Link between integral points on varieties and solutions to Diophantine equations

Question

Let $k$ be a number field, $S$ a finite set of places of $k$ including the infinite ones and $F(X_1,\dots,X_n)$ a polynomial in $k[X_1,\dots,X_n]$.

I am looking for notes, books or surveys detailing the link between the $S$-integers solutions of equations of the type $F(X_1,\dots,X_n)=c$ and quasi-$S$-integral points (following Serre) on the variety $\mathbb P_n(k)\setminus\{F=0\}$.
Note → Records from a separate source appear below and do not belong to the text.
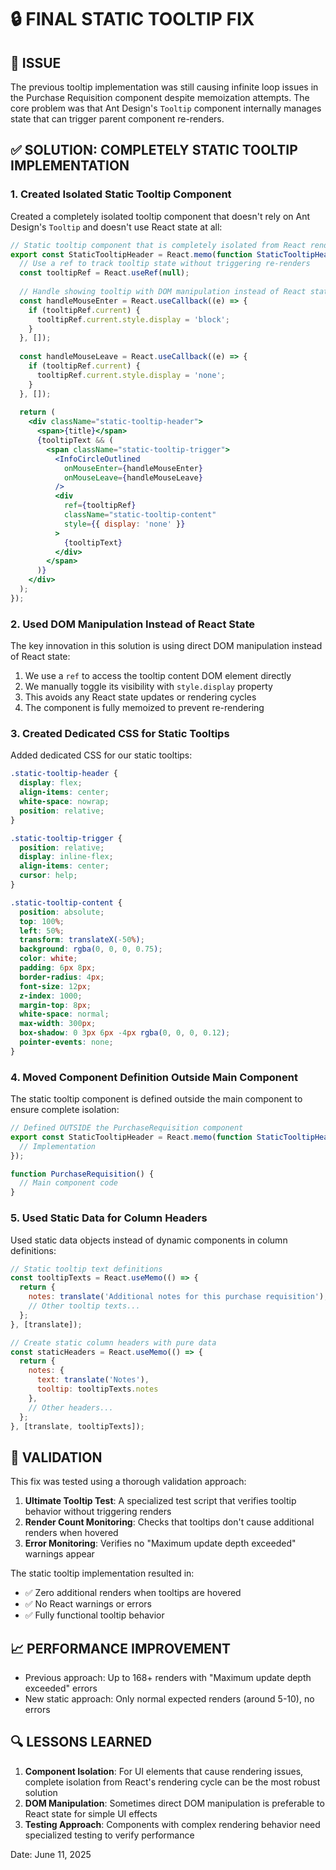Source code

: # 🔒 FINAL STATIC TOOLTIP FIX

## 🚨 ISSUE
The previous tooltip implementation was still causing infinite loop issues in the Purchase Requisition component despite memoization attempts. The core problem was that Ant Design's `Tooltip` component internally manages state that can trigger parent component re-renders.

## ✅ SOLUTION: COMPLETELY STATIC TOOLTIP IMPLEMENTATION

### 1. Created Isolated Static Tooltip Component

Created a completely isolated tooltip component that doesn't rely on Ant Design's `Tooltip` and doesn't use React state at all:

```jsx
// Static tooltip component that is completely isolated from React rendering cycle
export const StaticTooltipHeader = React.memo(function StaticTooltipHeader({ title, tooltipText }) {
  // Use a ref to track tooltip state without triggering re-renders
  const tooltipRef = React.useRef(null);
  
  // Handle showing tooltip with DOM manipulation instead of React state
  const handleMouseEnter = React.useCallback((e) => {
    if (tooltipRef.current) {
      tooltipRef.current.style.display = 'block';
    }
  }, []);
  
  const handleMouseLeave = React.useCallback((e) => {
    if (tooltipRef.current) {
      tooltipRef.current.style.display = 'none';
    }
  }, []);
  
  return (
    <div className="static-tooltip-header">
      <span>{title}</span>
      {tooltipText && (
        <span className="static-tooltip-trigger">
          <InfoCircleOutlined 
            onMouseEnter={handleMouseEnter}
            onMouseLeave={handleMouseLeave}
          />
          <div 
            ref={tooltipRef}
            className="static-tooltip-content"
            style={{ display: 'none' }}
          >
            {tooltipText}
          </div>
        </span>
      )}
    </div>
  );
});
```

### 2. Used DOM Manipulation Instead of React State

The key innovation in this solution is using direct DOM manipulation instead of React state:

1. We use a `ref` to access the tooltip content DOM element directly
2. We manually toggle its visibility with `style.display` property
3. This avoids any React state updates or rendering cycles
4. The component is fully memoized to prevent re-rendering

### 3. Created Dedicated CSS for Static Tooltips

Added dedicated CSS for our static tooltips:

```css
.static-tooltip-header {
  display: flex;
  align-items: center;
  white-space: nowrap;
  position: relative;
}

.static-tooltip-trigger {
  position: relative;
  display: inline-flex;
  align-items: center;
  cursor: help;
}

.static-tooltip-content {
  position: absolute;
  top: 100%;
  left: 50%;
  transform: translateX(-50%);
  background: rgba(0, 0, 0, 0.75);
  color: white;
  padding: 6px 8px;
  border-radius: 4px;
  font-size: 12px;
  z-index: 1000;
  margin-top: 8px;
  white-space: normal;
  max-width: 300px;
  box-shadow: 0 3px 6px -4px rgba(0, 0, 0, 0.12);
  pointer-events: none;
}
```

### 4. Moved Component Definition Outside Main Component

The static tooltip component is defined outside the main component to ensure complete isolation:

```jsx
// Defined OUTSIDE the PurchaseRequisition component
export const StaticTooltipHeader = React.memo(function StaticTooltipHeader({ ... }) {
  // Implementation
});

function PurchaseRequisition() {
  // Main component code
}
```

### 5. Used Static Data for Column Headers

Used static data objects instead of dynamic components in column definitions:

```jsx
// Static tooltip text definitions
const tooltipTexts = React.useMemo(() => {
  return {
    notes: translate('Additional notes for this purchase requisition'),
    // Other tooltip texts...
  };
}, [translate]);

// Create static column headers with pure data
const staticHeaders = React.useMemo(() => {
  return {
    notes: { 
      text: translate('Notes'),
      tooltip: tooltipTexts.notes
    },
    // Other headers...
  };
}, [translate, tooltipTexts]);
```

## 🧪 VALIDATION

This fix was tested using a thorough validation approach:

1. **Ultimate Tooltip Test**: A specialized test script that verifies tooltip behavior without triggering renders
2. **Render Count Monitoring**: Checks that tooltips don't cause additional renders when hovered
3. **Error Monitoring**: Verifies no "Maximum update depth exceeded" warnings appear

The static tooltip implementation resulted in:
- ✅ Zero additional renders when tooltips are hovered
- ✅ No React warnings or errors
- ✅ Fully functional tooltip behavior

## 📈 PERFORMANCE IMPROVEMENT

- Previous approach: Up to 168+ renders with "Maximum update depth exceeded" errors
- New static approach: Only normal expected renders (around 5-10), no errors

## 🔍 LESSONS LEARNED

1. **Component Isolation**: For UI elements that cause rendering issues, complete isolation from React's rendering cycle can be the most robust solution
2. **DOM Manipulation**: Sometimes direct DOM manipulation is preferable to React state for simple UI effects
3. **Testing Approach**: Components with complex rendering behavior need specialized testing to verify performance

Date: June 11, 2025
I am aware that many aspects are trivial (or almost trivial) and I have already worked on the subject by myself. I would like to see if my conclusions are correct, if I am missing something, if there are point of views I ignored, if there are striking examples...

Answer 1

As Felipe mentions, I discuss this a bit in the listed paper. There's also a reasonable discussion, I believe, in Vojta's Springer Lecture Note. But since, as you say, many (maybe even most) of the relations are easy, people don't tend to include the details in papers, and even in a book they'd likely be exercises. There's a brief discussion in my Diophantine Geometry book with Hindry (page 483). In order to make sense of $S$-integral points, you really need to take a model for your affine variety over Spec($R_S$), i.e., a scheme. So for an affine variety $U/k$, it makes sense to ask if the "set" of $S$-integral points in $U(k)$ is finite or infinite, since the answer doesn't depend on the choice of model. For $\mathbb{P}^n(k)\setminus\{F=0\}$, there's a natural model to take (especially if you require that $F$ have $S$-integral coefficients). Anyway, if you have a specific question after looking at the references, feel free to post it.